* **GIVEN RECORDS**:
□ □ □ □

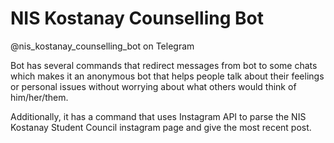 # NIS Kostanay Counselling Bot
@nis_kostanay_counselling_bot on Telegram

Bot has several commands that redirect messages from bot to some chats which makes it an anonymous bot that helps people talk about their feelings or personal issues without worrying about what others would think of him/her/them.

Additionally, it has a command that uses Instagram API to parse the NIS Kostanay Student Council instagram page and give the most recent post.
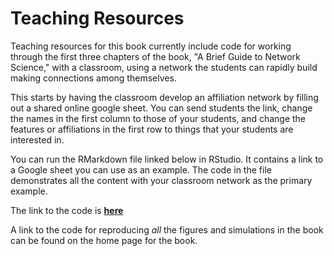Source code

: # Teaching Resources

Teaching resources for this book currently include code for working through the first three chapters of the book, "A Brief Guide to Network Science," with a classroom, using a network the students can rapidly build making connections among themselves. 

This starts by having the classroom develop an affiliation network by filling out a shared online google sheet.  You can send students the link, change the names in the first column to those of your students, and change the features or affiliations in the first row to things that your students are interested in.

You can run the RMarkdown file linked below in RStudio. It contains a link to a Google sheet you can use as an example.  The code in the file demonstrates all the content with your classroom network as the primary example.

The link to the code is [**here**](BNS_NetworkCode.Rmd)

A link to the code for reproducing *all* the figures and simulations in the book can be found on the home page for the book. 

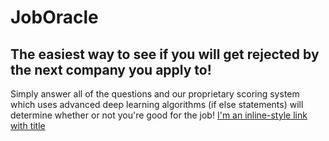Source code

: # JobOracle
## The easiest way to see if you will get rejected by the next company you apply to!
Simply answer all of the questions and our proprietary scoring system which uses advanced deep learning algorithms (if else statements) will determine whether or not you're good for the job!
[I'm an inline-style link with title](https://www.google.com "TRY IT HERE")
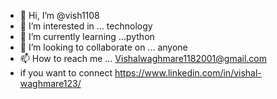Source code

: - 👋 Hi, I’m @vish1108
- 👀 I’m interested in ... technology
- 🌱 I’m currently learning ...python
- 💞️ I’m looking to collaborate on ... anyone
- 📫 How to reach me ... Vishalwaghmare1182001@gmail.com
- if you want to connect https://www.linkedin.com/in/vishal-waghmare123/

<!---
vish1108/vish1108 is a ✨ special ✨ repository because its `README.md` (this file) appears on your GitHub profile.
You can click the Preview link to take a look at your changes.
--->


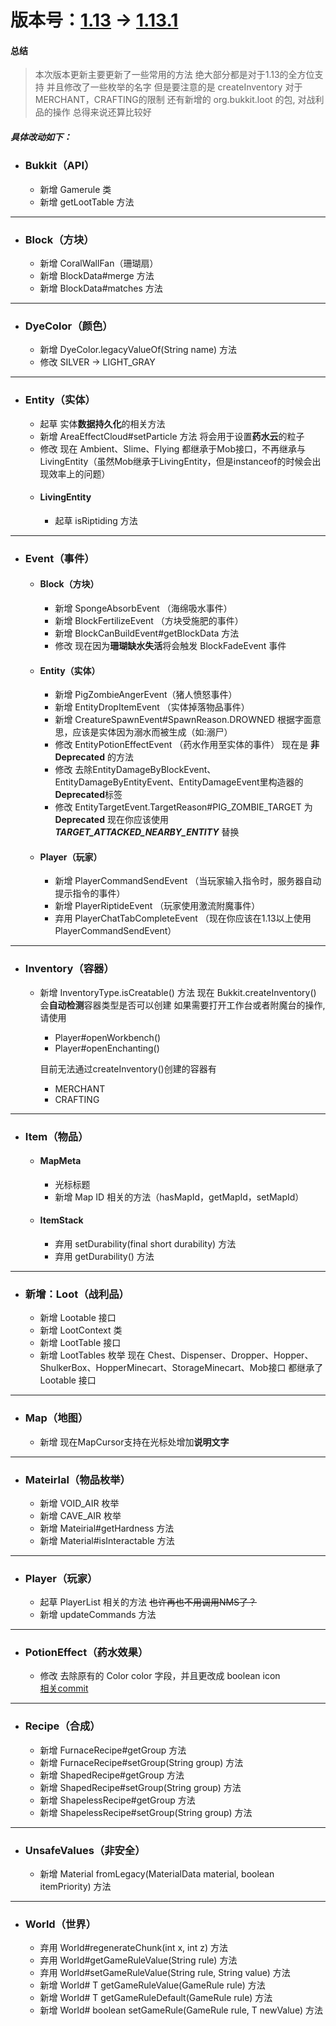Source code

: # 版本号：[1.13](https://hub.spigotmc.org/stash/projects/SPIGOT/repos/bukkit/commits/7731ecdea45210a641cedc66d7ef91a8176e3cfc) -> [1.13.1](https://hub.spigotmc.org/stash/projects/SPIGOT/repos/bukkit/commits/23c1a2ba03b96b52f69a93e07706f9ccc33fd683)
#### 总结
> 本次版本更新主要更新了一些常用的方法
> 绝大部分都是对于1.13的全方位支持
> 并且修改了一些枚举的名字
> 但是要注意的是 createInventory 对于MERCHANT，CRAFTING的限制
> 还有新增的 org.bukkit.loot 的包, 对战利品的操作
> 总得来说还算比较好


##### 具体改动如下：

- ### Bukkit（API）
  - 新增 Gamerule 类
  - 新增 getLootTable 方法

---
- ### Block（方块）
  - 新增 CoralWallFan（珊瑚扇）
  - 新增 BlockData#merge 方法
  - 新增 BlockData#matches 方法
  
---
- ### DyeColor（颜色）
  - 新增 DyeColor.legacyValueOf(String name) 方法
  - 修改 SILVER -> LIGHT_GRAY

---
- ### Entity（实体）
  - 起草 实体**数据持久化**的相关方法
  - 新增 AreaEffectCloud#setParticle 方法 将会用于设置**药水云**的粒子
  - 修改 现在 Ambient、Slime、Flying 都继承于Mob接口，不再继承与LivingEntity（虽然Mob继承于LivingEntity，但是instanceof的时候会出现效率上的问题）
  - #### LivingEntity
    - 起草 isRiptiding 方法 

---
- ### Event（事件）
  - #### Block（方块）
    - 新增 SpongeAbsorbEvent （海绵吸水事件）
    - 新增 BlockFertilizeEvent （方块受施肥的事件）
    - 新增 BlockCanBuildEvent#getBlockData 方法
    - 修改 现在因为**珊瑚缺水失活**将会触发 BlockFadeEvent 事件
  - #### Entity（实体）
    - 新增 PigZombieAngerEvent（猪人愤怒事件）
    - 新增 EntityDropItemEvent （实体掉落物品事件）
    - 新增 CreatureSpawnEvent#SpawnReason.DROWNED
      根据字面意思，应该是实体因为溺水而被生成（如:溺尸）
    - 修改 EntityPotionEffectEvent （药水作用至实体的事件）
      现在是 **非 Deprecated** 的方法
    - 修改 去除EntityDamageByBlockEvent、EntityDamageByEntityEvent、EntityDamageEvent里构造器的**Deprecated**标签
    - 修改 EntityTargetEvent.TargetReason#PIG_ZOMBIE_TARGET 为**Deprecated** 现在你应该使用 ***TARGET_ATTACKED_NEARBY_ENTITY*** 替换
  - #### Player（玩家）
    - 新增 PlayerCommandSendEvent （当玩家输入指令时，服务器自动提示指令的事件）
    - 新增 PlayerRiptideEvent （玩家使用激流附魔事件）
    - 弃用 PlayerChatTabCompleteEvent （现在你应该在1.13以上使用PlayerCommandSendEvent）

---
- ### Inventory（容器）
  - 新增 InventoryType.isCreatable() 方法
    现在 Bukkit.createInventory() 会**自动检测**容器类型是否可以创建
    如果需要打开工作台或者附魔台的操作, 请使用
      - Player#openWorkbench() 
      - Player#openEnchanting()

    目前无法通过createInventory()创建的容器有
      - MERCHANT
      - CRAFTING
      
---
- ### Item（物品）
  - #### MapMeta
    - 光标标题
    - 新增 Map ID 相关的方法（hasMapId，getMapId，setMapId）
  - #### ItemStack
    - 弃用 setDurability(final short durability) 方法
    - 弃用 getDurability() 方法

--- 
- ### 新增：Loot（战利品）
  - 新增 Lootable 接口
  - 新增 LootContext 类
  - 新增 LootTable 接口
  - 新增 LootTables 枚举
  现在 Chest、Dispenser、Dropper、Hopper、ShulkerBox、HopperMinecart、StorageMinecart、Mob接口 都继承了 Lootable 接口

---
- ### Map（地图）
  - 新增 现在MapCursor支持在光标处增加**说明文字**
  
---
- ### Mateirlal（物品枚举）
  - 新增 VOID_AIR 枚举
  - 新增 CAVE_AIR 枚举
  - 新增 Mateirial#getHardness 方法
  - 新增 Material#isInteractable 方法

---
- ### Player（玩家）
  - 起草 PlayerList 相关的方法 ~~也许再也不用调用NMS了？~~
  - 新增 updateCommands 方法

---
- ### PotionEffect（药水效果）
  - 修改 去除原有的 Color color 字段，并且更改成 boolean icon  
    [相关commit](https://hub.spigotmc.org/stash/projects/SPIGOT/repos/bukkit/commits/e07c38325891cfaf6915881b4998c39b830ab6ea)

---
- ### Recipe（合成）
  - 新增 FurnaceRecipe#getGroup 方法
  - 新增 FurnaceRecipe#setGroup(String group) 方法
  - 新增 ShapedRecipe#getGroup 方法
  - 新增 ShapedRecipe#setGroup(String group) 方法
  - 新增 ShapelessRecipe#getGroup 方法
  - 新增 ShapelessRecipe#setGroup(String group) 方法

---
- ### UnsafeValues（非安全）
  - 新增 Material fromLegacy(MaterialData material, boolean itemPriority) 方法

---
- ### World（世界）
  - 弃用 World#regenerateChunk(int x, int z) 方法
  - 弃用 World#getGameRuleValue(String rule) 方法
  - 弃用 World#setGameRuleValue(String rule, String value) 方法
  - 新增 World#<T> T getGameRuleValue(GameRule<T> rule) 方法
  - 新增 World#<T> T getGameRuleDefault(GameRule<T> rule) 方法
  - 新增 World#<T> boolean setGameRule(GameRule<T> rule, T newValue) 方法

□ □ □ □

* **WORK INSTRUCTION**: Each line with the word "相关的方法" in the records above belongs in the result; copy all of them.

* **ANSWER FOR THIS EXERCISE**:
    - 新增 Map ID 相关的方法（hasMapId，getMapId，setMapId）
  - 起草 PlayerList 相关的方法 ~~也许再也不用调用NMS了？~~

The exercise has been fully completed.